### THE INPUT:
· · · ·
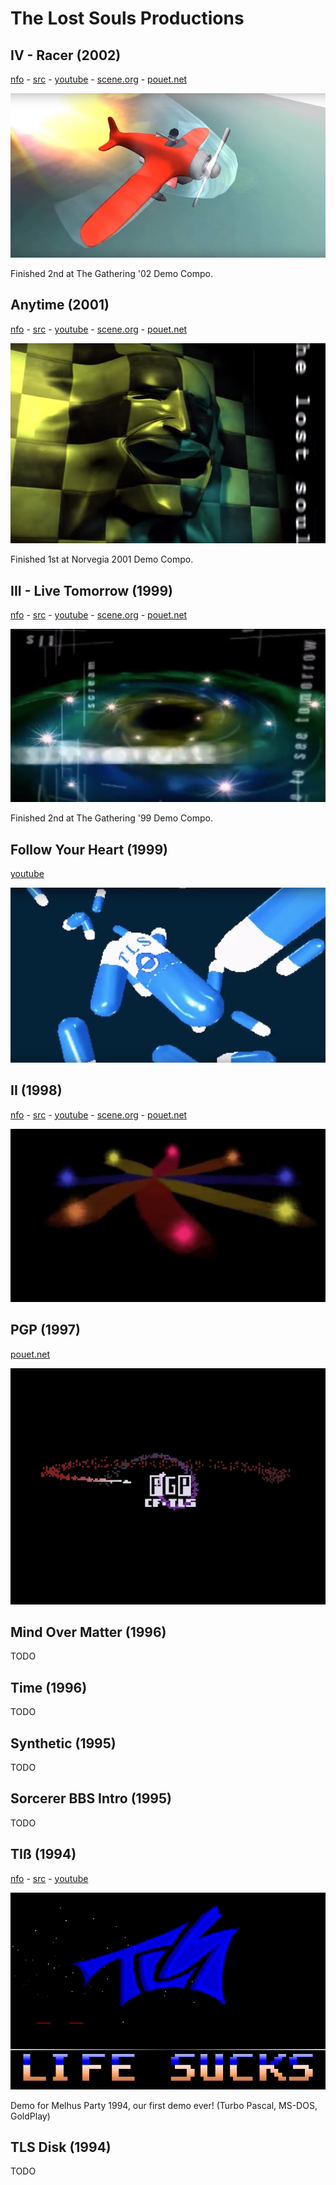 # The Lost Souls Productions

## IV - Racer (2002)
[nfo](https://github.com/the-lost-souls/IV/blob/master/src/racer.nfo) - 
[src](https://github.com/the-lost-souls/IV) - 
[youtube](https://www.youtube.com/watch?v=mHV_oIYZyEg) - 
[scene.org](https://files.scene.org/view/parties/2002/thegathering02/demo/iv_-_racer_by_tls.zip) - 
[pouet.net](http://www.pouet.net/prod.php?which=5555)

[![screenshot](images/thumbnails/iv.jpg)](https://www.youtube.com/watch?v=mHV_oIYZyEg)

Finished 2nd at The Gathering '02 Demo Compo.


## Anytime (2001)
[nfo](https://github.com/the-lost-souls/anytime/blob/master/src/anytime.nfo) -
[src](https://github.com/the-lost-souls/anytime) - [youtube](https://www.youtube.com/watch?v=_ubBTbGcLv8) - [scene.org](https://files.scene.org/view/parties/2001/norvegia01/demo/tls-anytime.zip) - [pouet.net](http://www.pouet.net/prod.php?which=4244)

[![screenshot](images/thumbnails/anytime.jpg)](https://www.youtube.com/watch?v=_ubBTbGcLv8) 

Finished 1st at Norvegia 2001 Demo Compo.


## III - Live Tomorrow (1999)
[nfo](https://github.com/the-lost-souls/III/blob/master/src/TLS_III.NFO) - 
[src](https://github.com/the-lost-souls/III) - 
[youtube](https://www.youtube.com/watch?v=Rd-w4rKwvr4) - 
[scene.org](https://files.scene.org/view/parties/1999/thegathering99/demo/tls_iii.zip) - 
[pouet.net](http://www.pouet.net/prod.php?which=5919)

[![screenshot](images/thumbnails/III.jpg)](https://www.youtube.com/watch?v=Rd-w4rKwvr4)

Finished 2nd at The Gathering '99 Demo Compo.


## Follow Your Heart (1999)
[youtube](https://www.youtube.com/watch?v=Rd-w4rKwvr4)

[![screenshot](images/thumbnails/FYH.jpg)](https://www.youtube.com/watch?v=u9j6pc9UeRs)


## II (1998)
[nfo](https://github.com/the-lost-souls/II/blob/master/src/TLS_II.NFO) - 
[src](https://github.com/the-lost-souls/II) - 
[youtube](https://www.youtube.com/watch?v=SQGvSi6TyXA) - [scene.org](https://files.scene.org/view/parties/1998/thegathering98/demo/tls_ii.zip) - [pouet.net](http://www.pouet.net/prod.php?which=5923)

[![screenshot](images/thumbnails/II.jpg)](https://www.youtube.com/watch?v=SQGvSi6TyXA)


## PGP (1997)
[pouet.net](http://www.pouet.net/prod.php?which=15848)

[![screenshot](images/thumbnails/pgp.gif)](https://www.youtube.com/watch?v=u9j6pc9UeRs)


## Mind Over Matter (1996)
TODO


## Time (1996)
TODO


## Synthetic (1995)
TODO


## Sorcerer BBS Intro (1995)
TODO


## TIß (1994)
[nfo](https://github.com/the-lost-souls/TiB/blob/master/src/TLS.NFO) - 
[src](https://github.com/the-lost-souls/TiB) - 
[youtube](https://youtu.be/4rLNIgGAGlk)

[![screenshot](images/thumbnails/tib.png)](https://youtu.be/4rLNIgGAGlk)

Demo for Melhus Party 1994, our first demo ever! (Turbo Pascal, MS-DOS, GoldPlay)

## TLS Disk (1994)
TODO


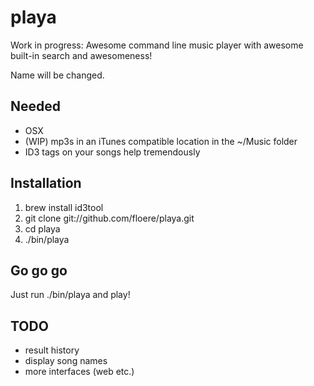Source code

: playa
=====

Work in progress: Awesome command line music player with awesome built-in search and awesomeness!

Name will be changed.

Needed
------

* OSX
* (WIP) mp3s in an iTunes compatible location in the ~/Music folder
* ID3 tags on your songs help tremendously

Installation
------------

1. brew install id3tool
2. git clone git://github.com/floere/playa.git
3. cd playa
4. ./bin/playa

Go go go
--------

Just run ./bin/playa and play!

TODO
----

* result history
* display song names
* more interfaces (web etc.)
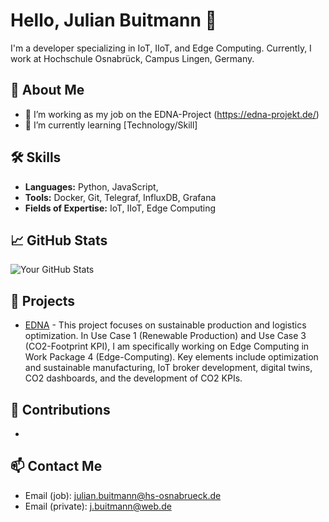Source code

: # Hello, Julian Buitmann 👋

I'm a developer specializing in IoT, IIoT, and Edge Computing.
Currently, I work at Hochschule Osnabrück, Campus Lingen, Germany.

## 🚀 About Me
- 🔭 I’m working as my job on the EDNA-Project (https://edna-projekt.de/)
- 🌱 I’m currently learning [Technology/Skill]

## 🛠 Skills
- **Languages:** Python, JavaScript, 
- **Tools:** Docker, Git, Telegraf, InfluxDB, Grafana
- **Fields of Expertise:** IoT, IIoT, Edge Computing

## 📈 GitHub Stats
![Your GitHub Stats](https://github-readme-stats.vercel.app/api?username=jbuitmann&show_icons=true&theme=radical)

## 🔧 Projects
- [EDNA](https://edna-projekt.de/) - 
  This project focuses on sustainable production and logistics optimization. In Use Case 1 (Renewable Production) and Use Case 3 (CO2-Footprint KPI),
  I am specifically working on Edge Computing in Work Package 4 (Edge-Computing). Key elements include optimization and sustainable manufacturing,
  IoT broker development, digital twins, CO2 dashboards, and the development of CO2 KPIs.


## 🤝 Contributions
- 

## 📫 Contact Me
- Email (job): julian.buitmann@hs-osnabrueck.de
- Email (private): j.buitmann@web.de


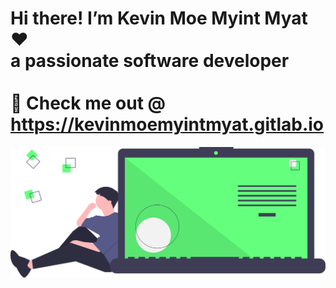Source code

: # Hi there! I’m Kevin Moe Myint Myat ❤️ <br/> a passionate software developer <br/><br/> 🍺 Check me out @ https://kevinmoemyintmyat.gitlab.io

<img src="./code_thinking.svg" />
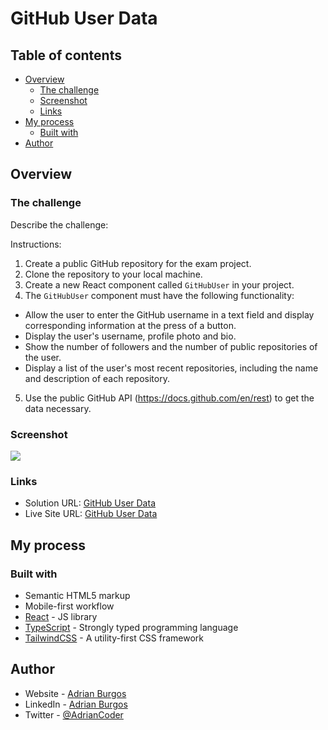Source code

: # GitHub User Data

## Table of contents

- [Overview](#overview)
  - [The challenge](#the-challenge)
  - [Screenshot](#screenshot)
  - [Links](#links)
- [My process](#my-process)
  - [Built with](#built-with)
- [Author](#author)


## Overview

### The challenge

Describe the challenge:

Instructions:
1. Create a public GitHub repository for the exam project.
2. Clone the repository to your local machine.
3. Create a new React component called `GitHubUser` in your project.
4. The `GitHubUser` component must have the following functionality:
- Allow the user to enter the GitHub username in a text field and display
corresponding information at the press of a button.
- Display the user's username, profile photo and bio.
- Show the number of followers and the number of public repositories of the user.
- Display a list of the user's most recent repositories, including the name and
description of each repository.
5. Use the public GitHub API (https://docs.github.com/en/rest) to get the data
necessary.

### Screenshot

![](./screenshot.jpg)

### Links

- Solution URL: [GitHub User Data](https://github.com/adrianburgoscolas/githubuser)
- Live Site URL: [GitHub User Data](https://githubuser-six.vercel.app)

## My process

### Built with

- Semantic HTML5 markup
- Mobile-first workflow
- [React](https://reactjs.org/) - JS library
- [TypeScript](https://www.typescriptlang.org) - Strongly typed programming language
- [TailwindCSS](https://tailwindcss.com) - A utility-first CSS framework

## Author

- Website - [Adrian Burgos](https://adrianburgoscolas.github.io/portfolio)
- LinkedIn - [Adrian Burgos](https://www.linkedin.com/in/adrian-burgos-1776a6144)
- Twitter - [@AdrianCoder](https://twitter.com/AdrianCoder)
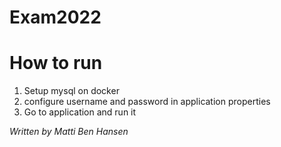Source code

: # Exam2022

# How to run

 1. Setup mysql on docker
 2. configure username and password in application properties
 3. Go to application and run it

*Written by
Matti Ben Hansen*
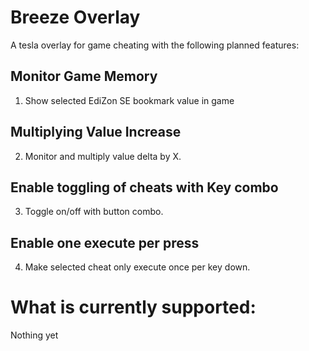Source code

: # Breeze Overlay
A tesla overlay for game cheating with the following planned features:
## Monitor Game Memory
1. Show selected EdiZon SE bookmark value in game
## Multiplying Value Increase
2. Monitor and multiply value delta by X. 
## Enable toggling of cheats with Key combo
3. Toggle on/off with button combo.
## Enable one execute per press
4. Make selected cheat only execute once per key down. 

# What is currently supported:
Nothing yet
· · · ·
### BRIEF:
Beginning at the line with "- Display a" and ending at the line with "- [React](https://reactjs.org/) - JS library", reproduce each line of the data above exactly, and add no other lines.

### OUTPUT FOR THIS EXERCISE:
- Display a list of the user's most recent repositories, including the name and
description of each repository.
5. Use the public GitHub API (https://docs.github.com/en/rest) to get the data
necessary.

### Screenshot

![](./screenshot.jpg)

### Links

- Solution URL: [GitHub User Data](https://github.com/adrianburgoscolas/githubuser)
- Live Site URL: [GitHub User Data](https://githubuser-six.vercel.app)

## My process

### Built with

- Semantic HTML5 markup
- Mobile-first workflow
- [React](https://reactjs.org/) - JS library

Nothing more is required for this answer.